About this task = Retype the records below exactly as they stand, but with no images.

Given entries =
────────
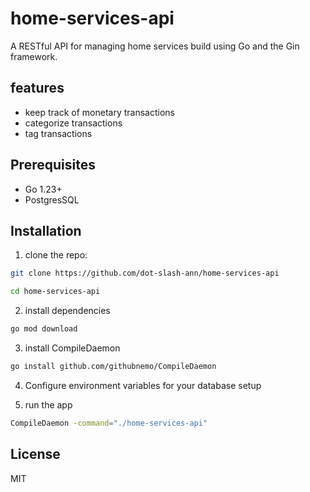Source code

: # home-services-api

A RESTful API for managing home services build using Go and the Gin framework.

## features

- keep track of monetary transactions
- categorize transactions
- tag transactions

## Prerequisites

- Go 1.23+
- PostgresSQL

## Installation

1. clone the repo:

```bash
git clone https://github.com/dot-slash-ann/home-services-api

cd home-services-api
```

2. install dependencies

```bash
go mod download
```

3. install CompileDaemon

```bash
go install github.com/githubnemo/CompileDaemon
```

4. Configure environment variables for your database setup

5. run the app

```bash
CompileDaemon -command="./home-services-api"
```

## License

MIT
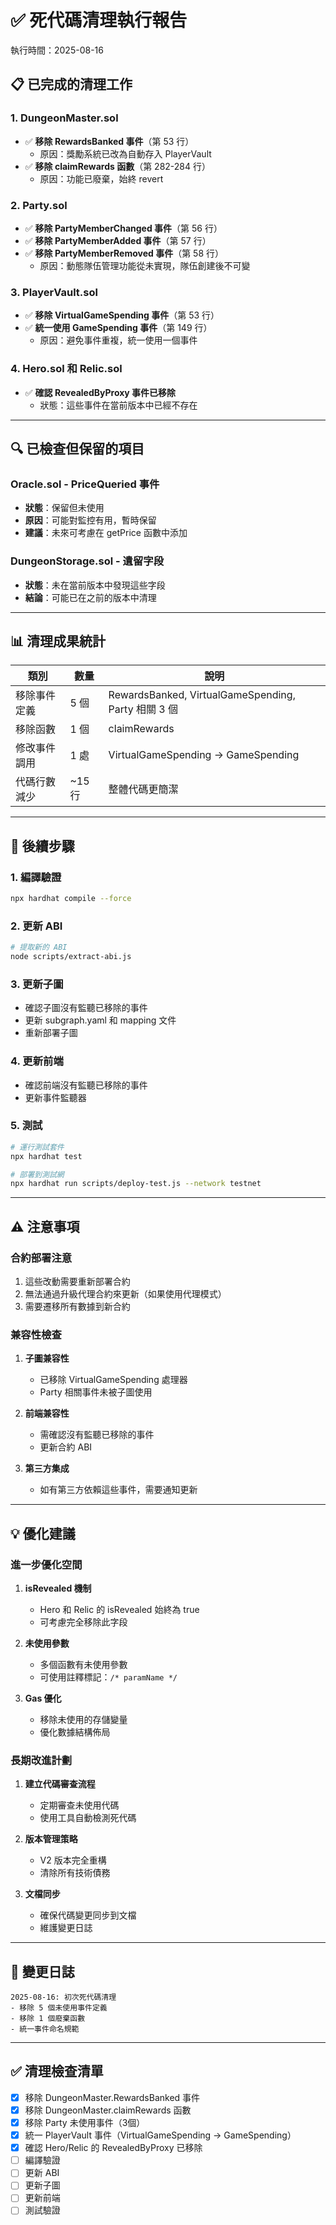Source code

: # ✅ 死代碼清理執行報告
執行時間：2025-08-16

## 📋 已完成的清理工作

### 1. DungeonMaster.sol
- ✅ **移除 RewardsBanked 事件**（第 53 行）
  - 原因：獎勵系統已改為自動存入 PlayerVault
- ✅ **移除 claimRewards 函數**（第 282-284 行）
  - 原因：功能已廢棄，始終 revert

### 2. Party.sol
- ✅ **移除 PartyMemberChanged 事件**（第 56 行）
- ✅ **移除 PartyMemberAdded 事件**（第 57 行）
- ✅ **移除 PartyMemberRemoved 事件**（第 58 行）
  - 原因：動態隊伍管理功能從未實現，隊伍創建後不可變

### 3. PlayerVault.sol
- ✅ **移除 VirtualGameSpending 事件**（第 53 行）
- ✅ **統一使用 GameSpending 事件**（第 149 行）
  - 原因：避免事件重複，統一使用一個事件

### 4. Hero.sol 和 Relic.sol
- ✅ **確認 RevealedByProxy 事件已移除**
  - 狀態：這些事件在當前版本中已經不存在

---

## 🔍 已檢查但保留的項目

### Oracle.sol - PriceQueried 事件
- **狀態**：保留但未使用
- **原因**：可能對監控有用，暫時保留
- **建議**：未來可考慮在 getPrice 函數中添加

### DungeonStorage.sol - 遺留字段
- **狀態**：未在當前版本中發現這些字段
- **結論**：可能已在之前的版本中清理

---

## 📊 清理成果統計

| 類別 | 數量 | 說明 |
|------|------|------|
| 移除事件定義 | 5 個 | RewardsBanked, VirtualGameSpending, Party 相關 3 個 |
| 移除函數 | 1 個 | claimRewards |
| 修改事件調用 | 1 處 | VirtualGameSpending → GameSpending |
| 代碼行數減少 | ~15 行 | 整體代碼更簡潔 |

---

## 🚀 後續步驟

### 1. 編譯驗證
```bash
npx hardhat compile --force
```

### 2. 更新 ABI
```bash
# 提取新的 ABI
node scripts/extract-abi.js
```

### 3. 更新子圖
- 確認子圖沒有監聽已移除的事件
- 更新 subgraph.yaml 和 mapping 文件
- 重新部署子圖

### 4. 更新前端
- 確認前端沒有監聽已移除的事件
- 更新事件監聽器

### 5. 測試
```bash
# 運行測試套件
npx hardhat test

# 部署到測試網
npx hardhat run scripts/deploy-test.js --network testnet
```

---

## ⚠️ 注意事項

### 合約部署注意
1. 這些改動需要重新部署合約
2. 無法通過升級代理合約來更新（如果使用代理模式）
3. 需要遷移所有數據到新合約

### 兼容性檢查
1. **子圖兼容性**
   - 已移除 VirtualGameSpending 處理器
   - Party 相關事件未被子圖使用

2. **前端兼容性**
   - 需確認沒有監聽已移除的事件
   - 更新合約 ABI

3. **第三方集成**
   - 如有第三方依賴這些事件，需要通知更新

---

## 💡 優化建議

### 進一步優化空間
1. **isRevealed 機制**
   - Hero 和 Relic 的 isRevealed 始終為 true
   - 可考慮完全移除此字段

2. **未使用參數**
   - 多個函數有未使用參數
   - 可使用註釋標記：`/* paramName */`

3. **Gas 優化**
   - 移除未使用的存儲變量
   - 優化數據結構佈局

### 長期改進計劃
1. **建立代碼審查流程**
   - 定期審查未使用代碼
   - 使用工具自動檢測死代碼

2. **版本管理策略**
   - V2 版本完全重構
   - 清除所有技術債務

3. **文檔同步**
   - 確保代碼變更同步到文檔
   - 維護變更日誌

---

## 📝 變更日誌

```
2025-08-16: 初次死代碼清理
- 移除 5 個未使用事件定義
- 移除 1 個廢棄函數
- 統一事件命名規範
```

---

## ✅ 清理檢查清單

- [x] 移除 DungeonMaster.RewardsBanked 事件
- [x] 移除 DungeonMaster.claimRewards 函數
- [x] 移除 Party 未使用事件（3個）
- [x] 統一 PlayerVault 事件（VirtualGameSpending → GameSpending）
- [x] 確認 Hero/Relic 的 RevealedByProxy 已移除
- [ ] 編譯驗證
- [ ] 更新 ABI
- [ ] 更新子圖
- [ ] 更新前端
- [ ] 測試驗證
────────
Worked solution =
Source code

: # home-services-api

A RESTful API for managing home services build using Go and the Gin framework.

## features

- keep track of monetary transactions
- categorize transactions
- tag transactions

## Prerequisites

- Go 1.23+
- PostgresSQL

## Installation

1. clone the repo:

```bash
git clone https://github.com/dot-slash-ann/home-services-api

cd home-services-api
```

2. install dependencies

```bash
go mod download
```

3. install CompileDaemon

```bash
go install github.com/githubnemo/CompileDaemon
```

4. Configure environment variables for your database setup

5. run the app

```bash
CompileDaemon -command="./home-services-api"
```

## License

MIT
Source code

: # ✅ 死代碼清理執行報告
執行時間：2025-08-16

## 📋 已完成的清理工作

### 1. DungeonMaster.sol
- ✅ **移除 RewardsBanked 事件**（第 53 行）
  - 原因：獎勵系統已改為自動存入 PlayerVault
- ✅ **移除 claimRewards 函數**（第 282-284 行）
  - 原因：功能已廢棄，始終 revert

### 2. Party.sol
- ✅ **移除 PartyMemberChanged 事件**（第 56 行）
- ✅ **移除 PartyMemberAdded 事件**（第 57 行）
- ✅ **移除 PartyMemberRemoved 事件**（第 58 行）
  - 原因：動態隊伍管理功能從未實現，隊伍創建後不可變

### 3. PlayerVault.sol
- ✅ **移除 VirtualGameSpending 事件**（第 53 行）
- ✅ **統一使用 GameSpending 事件**（第 149 行）
  - 原因：避免事件重複，統一使用一個事件

### 4. Hero.sol 和 Relic.sol
- ✅ **確認 RevealedByProxy 事件已移除**
  - 狀態：這些事件在當前版本中已經不存在

---

## 🔍 已檢查但保留的項目

### Oracle.sol - PriceQueried 事件
- **狀態**：保留但未使用
- **原因**：可能對監控有用，暫時保留
- **建議**：未來可考慮在 getPrice 函數中添加

### DungeonStorage.sol - 遺留字段
- **狀態**：未在當前版本中發現這些字段
- **結論**：可能已在之前的版本中清理

---

## 📊 清理成果統計

| 類別 | 數量 | 說明 |
|------|------|------|
| 移除事件定義 | 5 個 | RewardsBanked, VirtualGameSpending, Party 相關 3 個 |
| 移除函數 | 1 個 | claimRewards |
| 修改事件調用 | 1 處 | VirtualGameSpending → GameSpending |
| 代碼行數減少 | ~15 行 | 整體代碼更簡潔 |

---

## 🚀 後續步驟

### 1. 編譯驗證
```bash
npx hardhat compile --force
```

### 2. 更新 ABI
```bash
# 提取新的 ABI
node scripts/extract-abi.js
```

### 3. 更新子圖
- 確認子圖沒有監聽已移除的事件
- 更新 subgraph.yaml 和 mapping 文件
- 重新部署子圖

### 4. 更新前端
- 確認前端沒有監聽已移除的事件
- 更新事件監聽器

### 5. 測試
```bash
# 運行測試套件
npx hardhat test

# 部署到測試網
npx hardhat run scripts/deploy-test.js --network testnet
```

---

## ⚠️ 注意事項

### 合約部署注意
1. 這些改動需要重新部署合約
2. 無法通過升級代理合約來更新（如果使用代理模式）
3. 需要遷移所有數據到新合約

### 兼容性檢查
1. **子圖兼容性**
   - 已移除 VirtualGameSpending 處理器
   - Party 相關事件未被子圖使用

2. **前端兼容性**
   - 需確認沒有監聽已移除的事件
   - 更新合約 ABI

3. **第三方集成**
   - 如有第三方依賴這些事件，需要通知更新

---

## 💡 優化建議

### 進一步優化空間
1. **isRevealed 機制**
   - Hero 和 Relic 的 isRevealed 始終為 true
   - 可考慮完全移除此字段

2. **未使用參數**
   - 多個函數有未使用參數
   - 可使用註釋標記：`/* paramName */`

3. **Gas 優化**
   - 移除未使用的存儲變量
   - 優化數據結構佈局

### 長期改進計劃
1. **建立代碼審查流程**
   - 定期審查未使用代碼
   - 使用工具自動檢測死代碼

2. **版本管理策略**
   - V2 版本完全重構
   - 清除所有技術債務

3. **文檔同步**
   - 確保代碼變更同步到文檔
   - 維護變更日誌

---

## 📝 變更日誌

```
2025-08-16: 初次死代碼清理
- 移除 5 個未使用事件定義
- 移除 1 個廢棄函數
- 統一事件命名規範
```

---

## ✅ 清理檢查清單

- [x] 移除 DungeonMaster.RewardsBanked 事件
- [x] 移除 DungeonMaster.claimRewards 函數
- [x] 移除 Party 未使用事件（3個）
- [x] 統一 PlayerVault 事件（VirtualGameSpending → GameSpending）
- [x] 確認 Hero/Relic 的 RevealedByProxy 已移除
- [ ] 編譯驗證
- [ ] 更新 ABI
- [ ] 更新子圖
- [ ] 更新前端
- [ ] 測試驗證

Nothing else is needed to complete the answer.